Machine Learning (ML), especially Artificial Neural Nets (ANN), can handle large-scale data sets and are implemented as image recognition and computer vision technologies, especially Convolutional Neural Nets (CNN) [23, 24] as a form of Deep Learning (DL). DL models consist of massive parallel computing systems consisting of large numbers of interconnected processing units called artificial neurons, [25, 26] which can be run efficiently on high performance computing systems. CNNs contain multiple neural layers to provide functionality for image recognition [24] Thus, these capabilities can be utilized for cell segmentation, cell recognition and disease classification in hematological malignancies [2729]. We here present a CNN-based scalable approach that can detect APL among healthy bone marrow donor and non-APL AML samples from bone marrow smear (BMS) images.
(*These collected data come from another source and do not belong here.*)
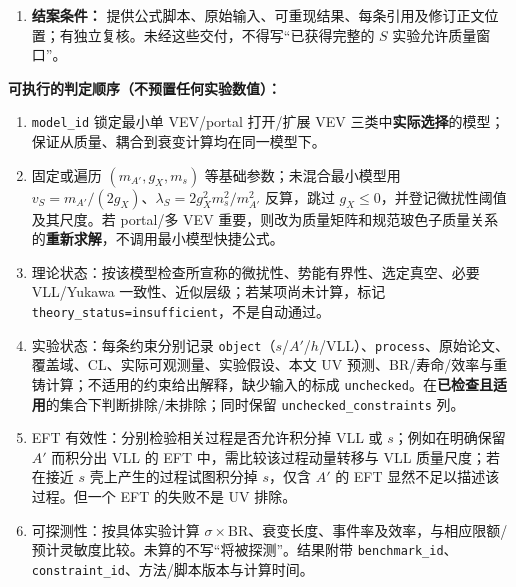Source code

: \documentclass[
]{article}
\providecommand{\tightlist}{%
  \setlength{\itemsep}{0pt}\setlength{\parskip}{0pt}}
\begin{document}
\begin{enumerate}
  benchmark 表与一个标清假设的
  \texttt{(m\_\{A\textquotesingle{}\},g\_X)} 条件性切片；在 portal
  影响显著时应另配物理标量质量与混合参数的图，绝不可将未混合的
  \texttt{(m\_s,λ\_\{HS\})} 关系直接等同物理质量谱。 \textbf{Major 1.3
  的联合扫描附加列（仅对 portal 已纳入的模型和适用能标）：} 记录
  \texttt{lambda\_HS(mu0)}、重整化方案与尺度、重 VLL
  阈值及独立轻轻子二点函数、\(h_1/h_2\)
  的物理质量/宽度、是否为近简并双态、该过程采用的混合角或完整传播幅度、Higgs
  rate/BR/实验 ID。若模型仅固定 \(\lambda_{HS}=0\)
  而未计算辐射稳定性，标记
  \texttt{portal\_assumption\_unverified}，不得据此将 Higgs
  限制栏置为``已证明不适用''；更不可直接使用 §2.2.1
  的未混合标量质量上界对混合物理态逐个裁切（详见 §2.5.1 E/F）。
\item
  \textbf{结案条件：}
  提供公式脚本、原始输入、可重现结果、每条引用及修订正文位置；有独立复核。未经这些交付，不得写``已获得完整的
  \(S\) 实验允许质量窗口''。
\end{enumerate}

\textbf{可执行的判定顺序（不预置任何实验数值）：}

\begin{enumerate}
\def\labelenumi{\arabic{enumi}.}
\tightlist
\item
  \texttt{model\_id} 锁定最小单 VEV/portal 打开/扩展 VEV
  三类中\textbf{实际选择}的模型；保证从质量、耦合到衰变计算均在同一模型下。
\item
  固定或遍历 \((m_{A'},g_X,m_s)\) 等基础参数；未混合最小模型用
  \(v_S=m_{A'}/(2g_X)\)、\(\lambda_S=2g_X^2m_s^2/m_{A'}^2\) 反算，跳过
  \(g_X\leq0\)，并登记微扰性阈值及其尺度。若 portal/多 VEV
  重要，则改为质量矩阵和规范玻色子质量关系的\textbf{重新求解}，不调用最小模型快捷公式。
\item
  理论状态：按该模型检查所宣称的微扰性、势能有界性、选定真空、必要
  VLL/Yukawa 一致性、近似层级；若某项尚未计算，标记
  \texttt{theory\_status=insufficient}，不是自动通过。
\item
  实验状态：每条约束分别记录
  \texttt{object}（\(s\)/\(A'\)/\(h\)/VLL）、\texttt{process}、原始论文、覆盖域、CL、实际可观测量、实验假设、本文
  UV 预测、BR/寿命/效率与重铸计算；不适用的约束给出解释，缺少输入的标成
  \texttt{unchecked}。在\textbf{已检查且适用}的集合下判断排除/未排除；同时保留
  \texttt{unchecked\_constraints} 列。
\item
  EFT 有效性：分别检验相关过程是否允许积分掉 VLL 或
  \(s\)；例如在明确保留 \(A'\) 而积分出 VLL 的 EFT
  中，需比较该过程动量转移与 VLL 质量尺度；若在接近 \(s\)
  壳上产生的过程试图积分掉 \(s\)，仅含 \(A'\) 的 EFT
  显然不足以描述该过程。但一个 EFT 的失败不是 UV 排除。
\item
  可探测性：按具体实验计算
  \(\sigma\times\mathrm{BR}\)、衰变长度、事件率及效率，与相应限额/预计灵敏度比较。未算的不写``将被探测''。结果附带
  \texttt{benchmark\_id}、\texttt{constraint\_id}、方法/脚本版本与计算时间。
\end{enumerate}
\end{document}
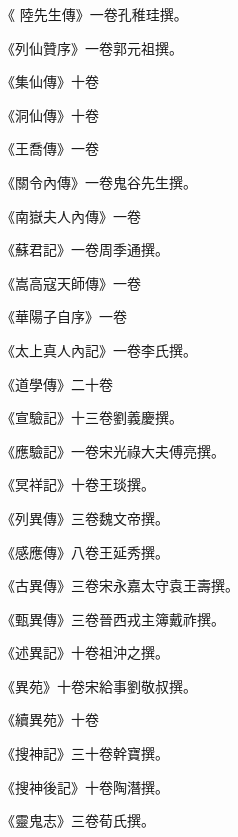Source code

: \begin{pinyinscope}
 《
 陸先生傳》一卷孔稚珪撰。



 《列仙贊序》一卷郭元祖撰。



 《集仙傳》十卷



 《洞仙傳》十卷



 《王喬傳》一卷



 《關令內傳》一卷鬼谷先生撰。



 《南嶽夫人內傳》一卷



 《蘇君記》一卷周季通撰。



 《嵩高寇天師傳》一卷



 《華陽子自序》一卷



 《太上真人內記》一卷李氏撰。



 《道學傳》二十卷



 《宣驗記》十三卷劉義慶撰。



 《應驗記》一卷宋光祿大夫傅亮撰。



 《冥祥記》十卷王琰撰。



 《列異傳》三卷魏文帝撰。



 《感應傳》八卷王延秀撰。



 《古異傳》三卷宋永嘉太守袁王壽撰。



 《甄異傳》三卷晉西戎主簿戴祚撰。



 《述異記》十卷祖沖之撰。



 《異苑》十卷宋給事劉敬叔撰。



 《續異苑》十卷



 《搜神記》三十卷幹寶撰。



 《搜神後記》十卷陶潛撰。



 《靈鬼志》三卷荀氏撰。




\end{pinyinscope}
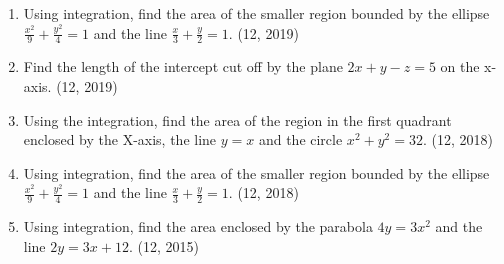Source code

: \begin{enumerate}[label=\thesubsection.\arabic*,ref=\thesubsection.\theenumi]
\item Using integration, find the area of the smaller region bounded by the ellipse $\frac{x^{2}}{9}+\frac{y^{2}}{4}=1$ and the line $\frac{x}{3}+\frac{y}{2}=1$. \hfill (12, 2019)
\item Find the length of the intercept cut off by the plane $2x+y-z=5$ on the x-axis. \hfill (12, 2019)
\item Using the integration, find the area of the region in the first quadrant enclosed by the X-axis, the line $y=x$ and the circle $x^{2}+y^{2}=32$. \hfill (12, 2018)
\item Using integration, find the area of the smaller region bounded by the ellipse $\frac{x^{2}}{9}+\frac{y^{2}}{4}=1$ and the line $\frac{x}{3}+\frac{y}{2}=1$. \hfill (12, 2018)
\item Using integration, find the area enclosed by the parabola $4y = 3x^2$ and the line $2y = 3x+12$. 
\hfill (12, 2015)
\end{enumerate}
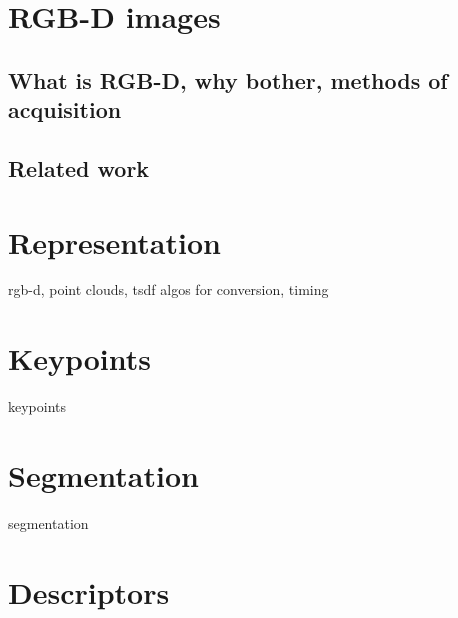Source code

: \chapter{RGB-D images}
\label{cha:chap1}


\section{What is RGB-D, why bother, methods of acquisition}
\label{sec:motivation}


\section{Related work}
\label{sec:relatedWork}


\chapter{Representation}
\label{cha:representation}

rgb-d, point clouds, tsdf
algos for conversion, timing


\chapter{Keypoints}
\label{cha:keypoints}

keypoints


\chapter{Segmentation}
\label{cha:segmentation}

segmentation


\chapter{Descriptors}
\label{cha:descriptors}

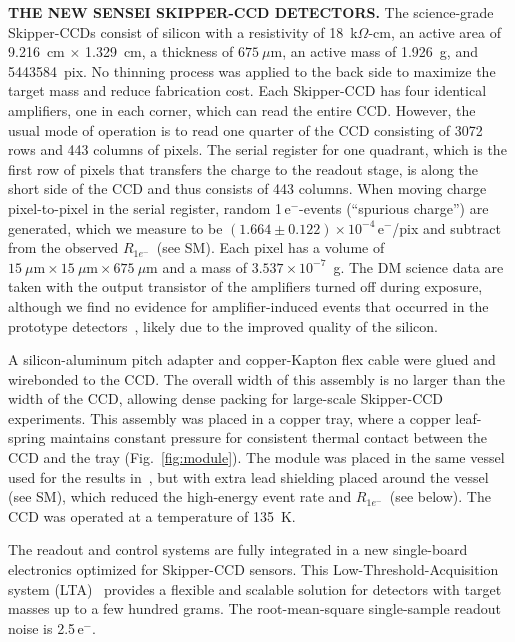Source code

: \documentclass[aps,prl,twocolumn,showpacs,superscriptaddress,preprintnumbers]{revtex4-1}
\newcommand{\unit}[1]{\ensuremath{\mathrm{\,#1}}\xspace}
\newcommand{\e}{\unit{e^{-}}}
\newcommand{\Rs}{$R_{1e^-}$}
\begin{document}
\noindent\textbf{THE NEW SENSEI SKIPPER-CCD DETECTORS.}
The science-grade Skipper-CCDs consist of silicon with a resistivity of 18~k$\Omega$-cm, an active area of 9.216~cm $\times$ 1.329~cm, a thickness of $675~\mu\textrm{m}$, an active mass of 1.926~g, and 5443584~pix. 
No thinning process was applied to the back side to maximize the target mass and reduce fabrication cost.
Each Skipper-CCD has four identical amplifiers, one in each corner, which can read the entire CCD. However, the usual mode of operation is to read one quarter of the CCD consisting of 3072 rows and 443 columns of pixels.
The serial register for one quadrant, which is the first row of pixels that transfers the charge to the readout stage, is along the short side of the CCD and thus consists of 443 columns. 
When moving charge pixel-to-pixel in the serial register, random 1\e-events (``spurious charge'') are generated, which we measure to be $(1.664\pm 0.122)\times 10^{-4}$\e/pix and subtract from the observed \Rs\ (see SM). Each pixel has a volume of $15~\mu\textrm{m} \times 15~\mu\textrm{m} \times 675~\mu\textrm{m}$ and a mass of $3.537\times 10^{-7}$~g. 
The DM science data are taken with the output transistor of the amplifiers turned off during exposure, although we find no evidence for amplifier-induced events that occurred in the prototype detectors~\cite{Abramoff:2019dfb}, likely due to the improved quality of the silicon.  

A silicon-aluminum pitch adapter and copper-Kapton flex cable were glued and wirebonded to the CCD. The overall width of this assembly is 
no larger than the width of the CCD, allowing dense packing for large-scale Skipper-CCD experiments. This assembly was placed in a copper tray, where a copper leaf-spring maintains constant pressure for consistent thermal contact between the CCD and the tray (Fig.~\ref{fig:module}).
The module was placed in the same vessel used for the results in~\cite{Abramoff:2019dfb}, but with extra lead shielding placed around the vessel (see SM), which reduced the high-energy event rate and \Rs\ (see below). The CCD was operated at a temperature of 135~K.

The readout and control systems are fully integrated in a new single-board electronics optimized for Skipper-CCD sensors. This Low-Threshold-Acquisition system (LTA)~\cite{LTA8709274,Cancelo:2020egx} provides a flexible and scalable solution for detectors with target masses up to a few hundred grams. The root-mean-square single-sample readout noise is 2.5\e.
\end{document}
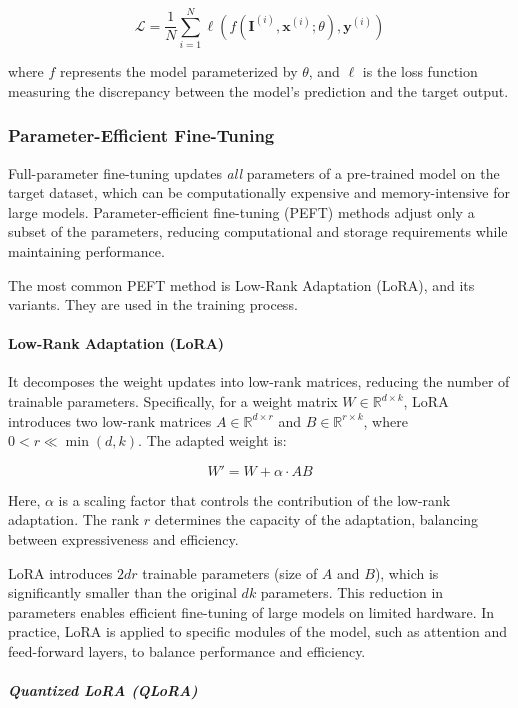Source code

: \documentclass{article}
\newcounter{para}
\begin{document}
\[
\mathcal{L} = \frac{1}{N} \sum_{i=1}^N \ell(f(\mathbf{I}^{(i)}, \mathbf{x}^{(i)}; \theta), \mathbf{y}^{(i)})
\]

where \( f \) represents the model parameterized by \( \theta \), and \( \ell \) is the loss function measuring the discrepancy between the model's prediction and the target output.

\subsubsection{Parameter-Efficient Fine-Tuning} \label{sec:peft}
Full-parameter fine-tuning updates \textit{all} parameters of a pre-trained model on the target dataset, which can be computationally expensive and memory-intensive for large models. Parameter-efficient fine-tuning (PEFT) methods adjust only a subset of the parameters, reducing computational and storage requirements while maintaining performance.

The most common PEFT method is Low-Rank Adaptation (LoRA), and its variants. They are used in the training process.

\paragraph{Low-Rank Adaptation (LoRA)} \label{sec:pre-lora}
It decomposes the weight updates into low-rank matrices, reducing the number of trainable parameters. Specifically, for a weight matrix \( W \in \mathbb{R}^{d \times k} \), LoRA introduces two low-rank matrices \( A \in \mathbb{R}^{d \times r} \) and \( B \in \mathbb{R}^{r \times k} \), where \( 0 < r \ll \min(d, k) \). The adapted weight is:

\[
W' = W + \alpha \cdot A B
\]

Here, \( \alpha \) is a scaling factor that controls the contribution of the low-rank adaptation. The rank \( r \) determines the capacity of the adaptation, balancing between expressiveness and efficiency.

LoRA introduces \( 2dr \) trainable parameters (size of \( A \) and \( B \)), which is significantly smaller than the original \( dk \) parameters. This reduction in parameters enables efficient fine-tuning of large models on limited hardware. In practice, LoRA is applied to specific modules of the model, such as attention and feed-forward layers, to balance performance and efficiency.

\subparagraph{Quantized LoRA (QLoRA)} \label{sec:pre-qlora}
\end{document}
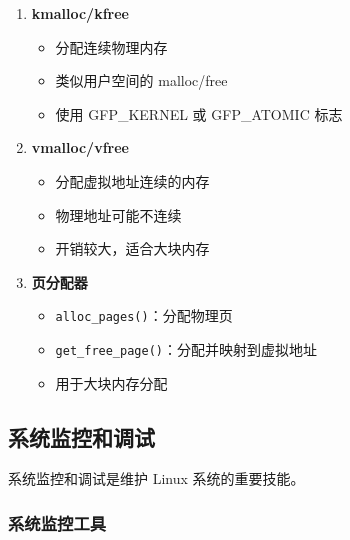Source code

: \begin{enumerate}
  \item \textbf{kmalloc/kfree}
    \begin{itemize}
      \item 分配连续物理内存
      \item 类似用户空间的 malloc/free
      \item 使用 GFP\_KERNEL 或 GFP\_ATOMIC 标志
    \end{itemize}

  \item \textbf{vmalloc/vfree}
    \begin{itemize}
      \item 分配虚拟地址连续的内存
      \item 物理地址可能不连续
      \item 开销较大，适合大块内存
    \end{itemize}

  \item \textbf{页分配器}
    \begin{itemize}
      \item \texttt{alloc\_pages()}：分配物理页
      \item \texttt{get\_free\_page()}：分配并映射到虚拟地址
      \item 用于大块内存分配
    \end{itemize}
\end{enumerate}

\subsection{系统监控和调试}

系统监控和调试是维护 Linux 系统的重要技能。

\subsubsection{系统监控工具}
The resulting models provide a reliable method for APL diagnosis when genetic data are still pending or an experienced hematopathologist is not immediately available, thereby reducing treatment delay. Further, our DL model can be implemented remotely in areas where no immediate access to high-quality genetic testing is available, thereby enabling the diagnosis of APL in non-industrialized countries, where APL is often more common [8, 9].

Methods

In this study, we trained a multi-stage DL platform to segment cells in BMS and distinguish between APL and non-APL AML as well as APL and healthy bone marrow donor samples using visual image data only.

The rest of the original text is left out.